There’s a lot to like about Manulife Financial Corporation (MFC) and its strong balance sheet. Besides, it’s always a good sign if you have generous dividend payouts as Manulife does.
Manulife offers a range of financial services that provide peace of mind and money management. The company provides international insurance and wealth management services and investment products for individuals, corporations, and institutions.
Manulife operates in Canada, Asia, and Europe. In North America, it specializes in distributing its products through its subsidiary company, John Hancock. The company was established in 1887, and it sold its first out-of-country insurance policy in 1893.
The China Insurance Regulatory Commission (CIRC) granted Manulife the opportunity to operate in Guangzhou, the company’s first license granted for foreign joint-venture life insurance. This means that Manulife has branches in Shanghai, Beijing, and Guangzhou.
Therefore, Manulife is a great option for Asia-based businesses as it is ready to take advantage of any future growth in the insurance and finance sectors in the region.
The company is also paying a good dividend, translating to a juicy dividend yield of 4.9%. Earnings are also strong, meaning it can easily maintain its payout and continue raising the dividend.
Manulife trades at very reasonable price multiples compared to its competition. It’s a safer investment than many other stocks right now, and with it being so affordable today, it’s not a bad idea to take the plunge.
Quarterly Results Highlight Manulife’s Operational Strengths
Manulife has largely grown throughout North America and abroad. Thus, many investors looking for growth in the insurance industry look to MFC as a prime candidate.
The future of Manulife looks bright, but its past earnings show it is also an old company with a lot going for it.
Manulife recently reported its quarterly financials, from which there were some very positive takeaways. EPS came in higher than estimates, and the company’s new business value grew 17% year-over-year compared to Q4 2020.

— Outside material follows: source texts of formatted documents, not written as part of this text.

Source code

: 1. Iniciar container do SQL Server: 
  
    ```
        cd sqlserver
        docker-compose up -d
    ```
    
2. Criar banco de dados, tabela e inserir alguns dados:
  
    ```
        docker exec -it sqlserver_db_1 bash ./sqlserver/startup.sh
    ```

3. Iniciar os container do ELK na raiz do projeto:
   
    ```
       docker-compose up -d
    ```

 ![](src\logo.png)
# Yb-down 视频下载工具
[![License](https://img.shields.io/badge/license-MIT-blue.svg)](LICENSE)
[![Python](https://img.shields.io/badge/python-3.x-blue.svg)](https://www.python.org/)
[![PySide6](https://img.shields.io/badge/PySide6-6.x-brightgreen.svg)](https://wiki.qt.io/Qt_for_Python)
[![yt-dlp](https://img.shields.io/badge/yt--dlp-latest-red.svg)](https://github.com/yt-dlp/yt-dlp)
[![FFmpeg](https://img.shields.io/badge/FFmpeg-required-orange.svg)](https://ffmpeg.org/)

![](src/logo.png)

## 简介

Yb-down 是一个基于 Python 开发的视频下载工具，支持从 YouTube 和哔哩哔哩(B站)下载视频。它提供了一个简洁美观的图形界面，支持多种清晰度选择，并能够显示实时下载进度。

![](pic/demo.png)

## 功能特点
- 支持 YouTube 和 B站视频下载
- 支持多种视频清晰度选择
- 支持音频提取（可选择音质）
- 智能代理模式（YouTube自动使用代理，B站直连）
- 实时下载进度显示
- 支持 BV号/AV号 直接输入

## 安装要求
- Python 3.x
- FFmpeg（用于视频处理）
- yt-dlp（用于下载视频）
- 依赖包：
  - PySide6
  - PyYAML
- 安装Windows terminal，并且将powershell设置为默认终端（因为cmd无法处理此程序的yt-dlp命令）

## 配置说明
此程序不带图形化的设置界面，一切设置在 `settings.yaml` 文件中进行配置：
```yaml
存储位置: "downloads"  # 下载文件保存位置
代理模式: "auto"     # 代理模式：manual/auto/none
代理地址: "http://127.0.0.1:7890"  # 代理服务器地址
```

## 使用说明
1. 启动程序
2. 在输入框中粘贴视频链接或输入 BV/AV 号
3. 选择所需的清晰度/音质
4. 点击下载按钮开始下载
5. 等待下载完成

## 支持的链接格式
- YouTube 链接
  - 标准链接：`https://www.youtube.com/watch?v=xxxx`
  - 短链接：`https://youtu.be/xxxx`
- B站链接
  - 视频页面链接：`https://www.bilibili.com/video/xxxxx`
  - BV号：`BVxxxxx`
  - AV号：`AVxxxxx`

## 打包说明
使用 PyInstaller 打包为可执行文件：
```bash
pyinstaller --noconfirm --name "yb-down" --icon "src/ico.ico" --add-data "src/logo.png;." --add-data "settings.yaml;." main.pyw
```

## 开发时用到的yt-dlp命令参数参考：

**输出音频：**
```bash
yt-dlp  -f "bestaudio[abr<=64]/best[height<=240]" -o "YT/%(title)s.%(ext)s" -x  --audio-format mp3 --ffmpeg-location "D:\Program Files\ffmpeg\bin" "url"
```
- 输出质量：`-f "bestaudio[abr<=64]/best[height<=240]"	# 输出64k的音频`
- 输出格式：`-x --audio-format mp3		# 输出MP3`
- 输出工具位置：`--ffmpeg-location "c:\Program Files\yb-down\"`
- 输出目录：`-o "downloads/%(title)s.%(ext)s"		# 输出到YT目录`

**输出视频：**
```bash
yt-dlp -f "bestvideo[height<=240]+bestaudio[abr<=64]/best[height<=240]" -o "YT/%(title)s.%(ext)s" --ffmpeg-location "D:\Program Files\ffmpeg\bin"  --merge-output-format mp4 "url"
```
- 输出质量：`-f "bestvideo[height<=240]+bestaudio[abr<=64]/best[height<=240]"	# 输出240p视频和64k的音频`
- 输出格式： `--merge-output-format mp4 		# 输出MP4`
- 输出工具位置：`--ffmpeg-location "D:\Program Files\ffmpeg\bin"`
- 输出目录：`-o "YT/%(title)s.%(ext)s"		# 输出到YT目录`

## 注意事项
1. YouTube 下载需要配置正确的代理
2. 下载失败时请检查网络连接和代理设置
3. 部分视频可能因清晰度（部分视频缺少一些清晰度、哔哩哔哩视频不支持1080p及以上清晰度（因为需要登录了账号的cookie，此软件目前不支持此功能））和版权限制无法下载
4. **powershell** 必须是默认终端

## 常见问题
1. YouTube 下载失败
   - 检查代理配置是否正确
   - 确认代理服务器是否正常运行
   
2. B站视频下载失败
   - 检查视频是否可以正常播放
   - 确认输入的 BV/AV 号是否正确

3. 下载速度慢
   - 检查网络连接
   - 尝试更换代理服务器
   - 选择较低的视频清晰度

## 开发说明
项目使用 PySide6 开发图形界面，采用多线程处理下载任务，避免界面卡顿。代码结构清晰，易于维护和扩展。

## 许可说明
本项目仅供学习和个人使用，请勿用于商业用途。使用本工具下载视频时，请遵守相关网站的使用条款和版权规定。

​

Additionally, the company has grown its assets under management for its Global Wealth and Asset Management business quite substantially. Core investment profits increased, and losses narrowed. Combined, these improved the bottom line.
Manulife’s net income of $7.1 billion reflects substantial growth from the previous year when it made $1.2 billion. An additional aspect of the growth is the Global Wealth and Asset Management net inflows reaching $27.9 billion compared to the $8.9 billion in 2020. Also, diluted EPS grew to $3.54 from $2.93 in Fiscal Year 2020.
This is an excellent sign of the company’s financial performance.
Finally, one of their potentially more interesting moves was the acquisition of Aviva Vietnam and developing its team in China.
MFC is a Strong Dividend Performer
The company’s quarterly performance has been strong, which means it can reward investors with a higher dividend payout. Consequently, the company’s stable cash flow should allow it to continue rewarding investors with increased dividends.
Additionally, the population of older people globally will provide a key driver for MFC in the future. Growing demand for life insurance and increasing interest rates spell impending growth for our company.
Now, of course, there is the possibility that MFC or any other company might cut its yield. However, considering Manulife’s long-term stability and consistency, it’s unlikely this will happen to it.
As the interest rates on 10-year bonds keep going up, it’s not hard to find certain stocks that will do well from this statistic. Manulife, for instance, has a lot of potential for people looking for return and yield.
The company has a payout ratio of ~36%, which means it can afford to hike its dividend often since the number is very conservative. You should also consider Manulife’s dividend yield of 4.9% – which is excellent for its sector. You can see from the chart above that this yield is healthy and steadily moving upwards, a strong sign for the company.
Wall Street’s Take
Manulife Financial’s mood on Wall Street is slightly bullish, with a Moderate Buy consensus rating based on four Buys and five Holds in the last three months.
The average Manulife Financial price target of $25.12 implies 16.7% upside potential.
The Bottom Line
This is a good opportunity for long-term investors: Manulife has a high yield and an international pedigree. It’s trading at a discount, making it an even more attractive choice for your portfolio.
The stock has a low valuation, a solid balance sheet, and a good outlook for growth. For people looking to buy something safe, this is a stock to consider for the long term.